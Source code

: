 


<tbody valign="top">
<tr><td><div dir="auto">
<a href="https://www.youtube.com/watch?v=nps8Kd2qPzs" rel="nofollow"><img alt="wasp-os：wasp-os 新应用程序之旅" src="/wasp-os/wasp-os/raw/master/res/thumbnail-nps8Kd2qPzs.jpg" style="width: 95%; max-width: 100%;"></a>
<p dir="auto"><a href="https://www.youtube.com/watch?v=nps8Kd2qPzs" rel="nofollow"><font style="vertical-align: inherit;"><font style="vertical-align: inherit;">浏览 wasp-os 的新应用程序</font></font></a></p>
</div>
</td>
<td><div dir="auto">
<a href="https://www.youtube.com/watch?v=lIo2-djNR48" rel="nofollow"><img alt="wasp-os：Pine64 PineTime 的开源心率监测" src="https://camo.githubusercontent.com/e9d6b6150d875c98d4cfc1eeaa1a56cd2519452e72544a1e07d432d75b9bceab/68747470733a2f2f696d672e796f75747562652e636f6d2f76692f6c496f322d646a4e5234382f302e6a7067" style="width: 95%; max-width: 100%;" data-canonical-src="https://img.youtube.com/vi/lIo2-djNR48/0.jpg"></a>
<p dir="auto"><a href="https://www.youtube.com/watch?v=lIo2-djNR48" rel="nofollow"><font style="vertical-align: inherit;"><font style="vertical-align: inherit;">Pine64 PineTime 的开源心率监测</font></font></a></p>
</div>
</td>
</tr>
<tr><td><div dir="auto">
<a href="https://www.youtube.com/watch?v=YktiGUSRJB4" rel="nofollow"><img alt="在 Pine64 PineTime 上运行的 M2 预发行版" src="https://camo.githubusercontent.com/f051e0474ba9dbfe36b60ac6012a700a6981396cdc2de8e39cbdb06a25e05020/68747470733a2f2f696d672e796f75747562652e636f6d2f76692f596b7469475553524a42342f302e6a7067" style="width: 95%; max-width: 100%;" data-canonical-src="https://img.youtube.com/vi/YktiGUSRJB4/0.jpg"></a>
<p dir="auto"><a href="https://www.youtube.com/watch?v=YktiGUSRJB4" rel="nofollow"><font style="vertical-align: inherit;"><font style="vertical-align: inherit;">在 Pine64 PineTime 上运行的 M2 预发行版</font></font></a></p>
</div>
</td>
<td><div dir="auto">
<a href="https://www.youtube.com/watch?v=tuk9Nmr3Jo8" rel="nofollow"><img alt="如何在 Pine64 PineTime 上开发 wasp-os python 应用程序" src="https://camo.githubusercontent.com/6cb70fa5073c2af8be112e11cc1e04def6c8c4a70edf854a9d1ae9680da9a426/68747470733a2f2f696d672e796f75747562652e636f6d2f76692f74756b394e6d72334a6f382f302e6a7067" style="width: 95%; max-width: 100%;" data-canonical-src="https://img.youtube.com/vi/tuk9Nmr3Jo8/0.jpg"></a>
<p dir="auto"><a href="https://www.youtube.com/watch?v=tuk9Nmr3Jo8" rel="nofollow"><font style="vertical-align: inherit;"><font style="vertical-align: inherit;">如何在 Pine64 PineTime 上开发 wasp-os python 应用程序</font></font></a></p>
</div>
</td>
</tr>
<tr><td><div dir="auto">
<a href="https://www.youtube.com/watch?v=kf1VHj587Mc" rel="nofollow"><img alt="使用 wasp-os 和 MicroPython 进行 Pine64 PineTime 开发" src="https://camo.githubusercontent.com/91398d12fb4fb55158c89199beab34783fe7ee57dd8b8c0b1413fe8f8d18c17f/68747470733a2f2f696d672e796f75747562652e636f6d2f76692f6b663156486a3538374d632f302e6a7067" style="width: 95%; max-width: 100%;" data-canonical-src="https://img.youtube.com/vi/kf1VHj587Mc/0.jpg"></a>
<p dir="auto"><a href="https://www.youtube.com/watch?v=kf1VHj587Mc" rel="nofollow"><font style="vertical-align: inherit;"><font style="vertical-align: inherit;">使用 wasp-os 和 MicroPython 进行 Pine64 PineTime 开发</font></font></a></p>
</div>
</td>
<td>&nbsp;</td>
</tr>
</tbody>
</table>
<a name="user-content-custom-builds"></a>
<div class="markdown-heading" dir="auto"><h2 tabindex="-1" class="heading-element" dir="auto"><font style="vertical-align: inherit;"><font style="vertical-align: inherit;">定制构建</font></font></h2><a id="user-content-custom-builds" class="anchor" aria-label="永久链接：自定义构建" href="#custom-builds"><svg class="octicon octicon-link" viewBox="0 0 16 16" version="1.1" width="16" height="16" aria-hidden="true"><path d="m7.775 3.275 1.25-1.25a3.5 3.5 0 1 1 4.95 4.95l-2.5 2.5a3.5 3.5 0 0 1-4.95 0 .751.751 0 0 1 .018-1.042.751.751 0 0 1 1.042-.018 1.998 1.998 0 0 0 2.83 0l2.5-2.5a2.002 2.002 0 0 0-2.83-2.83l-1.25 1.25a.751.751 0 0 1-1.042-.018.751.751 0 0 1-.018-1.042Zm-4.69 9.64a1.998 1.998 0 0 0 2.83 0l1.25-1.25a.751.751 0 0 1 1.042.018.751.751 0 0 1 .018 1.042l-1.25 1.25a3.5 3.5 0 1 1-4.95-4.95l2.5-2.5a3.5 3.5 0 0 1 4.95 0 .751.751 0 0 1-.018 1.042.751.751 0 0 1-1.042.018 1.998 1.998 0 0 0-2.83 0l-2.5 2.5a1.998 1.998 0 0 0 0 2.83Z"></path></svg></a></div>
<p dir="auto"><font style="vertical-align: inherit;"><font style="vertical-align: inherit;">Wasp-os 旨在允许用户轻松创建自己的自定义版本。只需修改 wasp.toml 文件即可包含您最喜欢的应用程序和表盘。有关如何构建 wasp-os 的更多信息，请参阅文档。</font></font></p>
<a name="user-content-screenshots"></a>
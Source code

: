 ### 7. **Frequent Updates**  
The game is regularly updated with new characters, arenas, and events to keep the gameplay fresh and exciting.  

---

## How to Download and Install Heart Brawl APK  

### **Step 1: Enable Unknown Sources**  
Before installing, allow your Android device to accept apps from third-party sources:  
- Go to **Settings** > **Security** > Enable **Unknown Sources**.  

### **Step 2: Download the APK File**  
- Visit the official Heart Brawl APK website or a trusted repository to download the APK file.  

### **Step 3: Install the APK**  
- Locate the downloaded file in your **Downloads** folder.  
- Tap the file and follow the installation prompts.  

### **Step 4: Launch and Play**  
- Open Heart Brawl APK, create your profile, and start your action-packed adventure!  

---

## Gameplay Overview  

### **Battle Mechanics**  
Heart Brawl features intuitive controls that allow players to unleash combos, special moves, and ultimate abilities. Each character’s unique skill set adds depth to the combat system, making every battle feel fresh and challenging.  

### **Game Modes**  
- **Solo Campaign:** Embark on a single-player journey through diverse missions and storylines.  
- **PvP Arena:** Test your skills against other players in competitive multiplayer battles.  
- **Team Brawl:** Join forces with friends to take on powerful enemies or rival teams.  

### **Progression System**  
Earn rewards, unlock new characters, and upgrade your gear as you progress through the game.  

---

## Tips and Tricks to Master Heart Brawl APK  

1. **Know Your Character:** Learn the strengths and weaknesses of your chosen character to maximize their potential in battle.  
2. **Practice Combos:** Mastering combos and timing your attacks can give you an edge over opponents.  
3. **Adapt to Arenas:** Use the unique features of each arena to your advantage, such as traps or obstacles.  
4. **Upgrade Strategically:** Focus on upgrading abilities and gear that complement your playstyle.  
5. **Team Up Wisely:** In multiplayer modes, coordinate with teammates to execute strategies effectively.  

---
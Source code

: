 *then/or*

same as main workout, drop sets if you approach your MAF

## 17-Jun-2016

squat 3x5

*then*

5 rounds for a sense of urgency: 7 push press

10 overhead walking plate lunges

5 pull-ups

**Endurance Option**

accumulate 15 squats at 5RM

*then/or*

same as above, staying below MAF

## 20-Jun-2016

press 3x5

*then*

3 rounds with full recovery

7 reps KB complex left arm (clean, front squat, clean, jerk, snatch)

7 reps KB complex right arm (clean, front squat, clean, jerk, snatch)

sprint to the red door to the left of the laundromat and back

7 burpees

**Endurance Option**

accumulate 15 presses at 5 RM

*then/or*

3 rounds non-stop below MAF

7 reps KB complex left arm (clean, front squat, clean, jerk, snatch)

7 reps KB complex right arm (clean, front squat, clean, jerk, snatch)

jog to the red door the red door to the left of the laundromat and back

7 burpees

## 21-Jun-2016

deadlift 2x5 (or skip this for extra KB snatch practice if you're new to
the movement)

**WORK INSTRUCTION:**
Determine how many lines in the entries above contain the word "预发行版", and respond with the number alone.

**SOLUTION TO THIS EXERCISE:**
2